= PROBLEM DESCRIPTION =
Your answer should consist of every line in the records that holds "blockchain".

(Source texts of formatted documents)
***
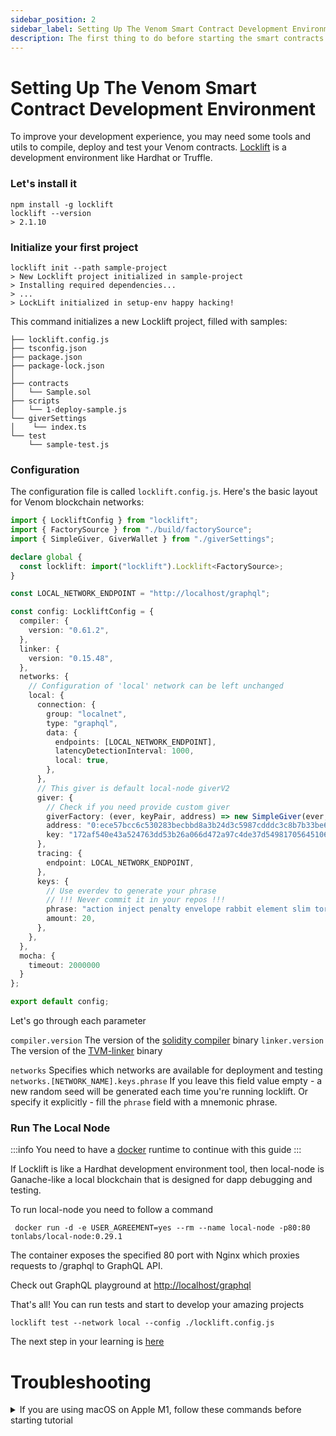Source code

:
 ```yaml
---
sidebar_position: 2
sidebar_label: Setting Up The Venom Smart Contract Development Environment
description: The first thing to do before starting the smart contracts development
---
```


# Setting Up The Venom Smart Contract Development Environment

To improve your development experience, you may need some tools and utils to compile, deploy and test your Venom contracts. [Locklift](https://github.com/broxus/locklift/) is a development environment like Hardhat or Truffle.

### Let's install it

```shell-session
npm install -g locklift
locklift --version
> 2.1.10
```

### Initialize your first project

```shell-session
locklift init --path sample-project
> New Locklift project initialized in sample-project
> Installing required dependencies...
> ...
> LockLift initialized in setup-env happy hacking!
```

This command initializes a new Locklift project, filled with samples:

```
├── locklift.config.js
├── tsconfig.json
├── package.json
├── package-lock.json
│
├── contracts
│   └── Sample.sol
├── scripts 
│   └── 1-deploy-sample.js
└── giverSettings
│    └── index.ts
└── test
    └── sample-test.js
```

### Configuration

The configuration file is called `locklift.config.js`. Here's the basic layout for Venom blockchain networks:

```typescript
import { LockliftConfig } from "locklift";
import { FactorySource } from "./build/factorySource";
import { SimpleGiver, GiverWallet } from "./giverSettings";

declare global {
  const locklift: import("locklift").Locklift<FactorySource>;
}

const LOCAL_NETWORK_ENDPOINT = "http://localhost/graphql";

const config: LockliftConfig = {
  compiler: {
    version: "0.61.2",
  },
  linker: {
    version: "0.15.48",
  },
  networks: {
    // Configuration of 'local' network can be left unchanged
    local: {
      connection: {
        group: "localnet",
        type: "graphql",
        data: {
          endpoints: [LOCAL_NETWORK_ENDPOINT],
          latencyDetectionInterval: 1000,
          local: true,
        },
      },
      // This giver is default local-node giverV2
      giver: {
        // Check if you need provide custom giver
        giverFactory: (ever, keyPair, address) => new SimpleGiver(ever, keyPair, address),
        address: "0:ece57bcc6c530283becbbd8a3b24d3c5987cdddc3c8b7b33be6e4a6312490415",
        key: "172af540e43a524763dd53b26a066d472a97c4de37d5498170564510608250c3",
      },
      tracing: {
        endpoint: LOCAL_NETWORK_ENDPOINT,
      },
      keys: {
        // Use everdev to generate your phrase
        // !!! Never commit it in your repos !!!
        phrase: "action inject penalty envelope rabbit element slim tornado dinner pizza off blood",
        amount: 20,
      },
    },
  },
  mocha: {
    timeout: 2000000
  }
};

export default config;

```

Let's go through each parameter

`compiler.version` The version of the [solidity compiler](https://github.com/tonlabs/TON-Solidity-Compiler) binary
`linker.version` The version of the [TVM-linker](https://github.com/tonlabs/TVM-linker) binary

`networks`  Specifies which networks are available for deployment and testing
`networks.[NETWORK_NAME].keys.phrase` If you leave this field value empty - a new random seed will be generated each time you're running locklift. Or specify it explicitly - fill the `phrase` field with a mnemonic phrase.

### Run The Local Node

:::info
You need to have a [docker](https://www.docker.com) runtime to continue with this guide
:::

If Locklift is like a Hardhat development environment tool, then local-node is Ganache-like a local blockchain that is designed for dapp debugging and testing.

To run local-node you need to follow a command

```shell
 docker run -d -e USER_AGREEMENT=yes --rm --name local-node -p80:80 tonlabs/local-node:0.29.1
```

The container exposes the specified 80 port with Nginx which proxies requests to /graphql to GraphQL API.

Check out GraphQL playground at [http://localhost/graphql](http://localhost/graphql)

That's all! You can run tests and start to develop your amazing projects

```shell
locklift test --network local --config ./locklift.config.js
```

The next step in your learning is [here](03-how-to-create-your-own-fungible-tip-3-token/00-fungible-tokens-in-venom-network.md)

# Troubleshooting

<details>

<summary>If you are using macOS on Apple M1, follow these commands before starting tutorial</summary>

```shell-session
// Install Rosseta2
softwareupdate --install-rosetta

// Start a shell under Rosetta2
arch -x86_64 zsh

// If you already have installed nodejs,
// reinstall the x64 version of Node.js
nvm use system
nvm cache clear
nvm uninstall 16 # or the version you need, but not less than 14
nvm install 16   # or the version you need, but not less than 14
nvm use 16       # or the version you need, but not less than 14
```

All  `locklift` commands must be performed from under the Rosetta2 shell

</details>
***
= ANSWER FOR THIS EXERCISE =
The configuration file is called `locklift.config.js`. Here's the basic layout for Venom blockchain networks:
If Locklift is like a Hardhat development environment tool, then local-node is Ganache-like a local blockchain that is designed for dapp debugging and testing.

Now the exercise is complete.